Idealerweise entsteht eine Persona dadurch, dass man Informationen über seine Zielgruppe sammelt, d.h. Marktforschung betreibt. Man nimmt diese Person also nicht einfach aus der Luft, sondern man baut sie tatsächlich auf realen Personen auf: Im Prinzip macht man einen Querschnitt durch seine Zielgruppe und schaut, was da alles zusammenkommt.
Der Sinn einer Persona ist es, dass sie einem selbst die Zielgruppe näherbringt.
Eine Beispielgeschichte
Um das Prinzip näher zu erklären, wird mir meine eigene Fanfiction dienen: Odyssee eines Terminkalenders. Hier habe ich erstmals wirklich bewusst für eine Zielgruppe geschrieben (nämlich die Fans der Originalgeschichte) und das hat mir auch den erhofften Erfolg in Form von Lob und einem Fanfiction-Oscar eingebracht.
Angesiedelt ist die Geschichte im Fandom Sweet Amoris. Das ist ein Online-Spiel, in dem man seine Spielfigur selbst gestaltet und dann eine romantische Slice-of-life-Story im Mangastil erlebt. Dabei beeinflusst man den Plot durch eigene Entscheidungen und kommt im Verlauf der Kapitel mit einem von fünf möglichen Jungs zusammen.

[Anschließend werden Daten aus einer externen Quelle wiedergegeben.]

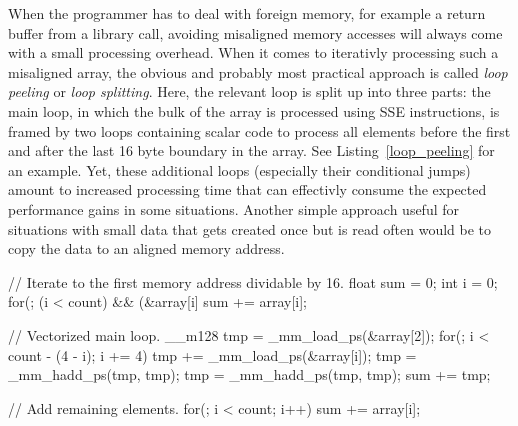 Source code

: When the programmer has to deal with foreign memory, for example a return buffer from a library call, avoiding misaligned memory accesses will always come with a small processing overhead. When it comes to iterativly processing such a misaligned array, the obvious and probably most practical approach is called \emph{loop peeling} or \emph{loop splitting}. Here, the relevant loop is split up into three parts: the main loop, in which the bulk of the array is processed using SSE instructions, is framed by two loops containing scalar code to process all elements before the first and after the last 16 byte boundary in the array. See Listing~\ref{loop_peeling} for an example. Yet, these additional loops (especially their conditional jumps) amount to increased processing time that can effectivly consume the expected performance gains in some situations. Another simple approach useful for situations with small data that gets created once but is read often would be to copy the data to an aligned memory address.

\begin{code}[caption={Loop peeling example}, label=loop_peeling]
  // Iterate to the first memory address dividable by 16.
  float sum = 0;
  int i = 0;
  for(; (i < count) && (&array[i] %
    sum += array[i];

  // Vectorized main loop.
  __m128 tmp = _mm_load_ps(&array[2]);
  for(; i < count - (4 - i); i += 4) {
    tmp += _mm_load_ps(&array[i]);
  }
  tmp = _mm_hadd_ps(tmp, tmp);
  tmp = _mm_hadd_ps(tmp, tmp);
  sum += tmp;

  // Add remaining elements.
  for(; i < count; i++)
    sum += array[i];
\end{code}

In der Fanfiction selbst geht es um Folgendes:
Ein neuer Schüler macht Sweet Amoris unsicher. Buchstäblich, denn sein unschöner Ruf eilt ihm voraus. Was für ein Pech für die schüchterne Viola (Nebenfigur aus der Originalgeschichte), die ihm seinen Terminkalender wiedergeben muss! Doch nach und nach kommt sie seiner wahren Persönlichkeit auf die Schliche und lernt dabei auch noch, über ihren Schatten zu springen …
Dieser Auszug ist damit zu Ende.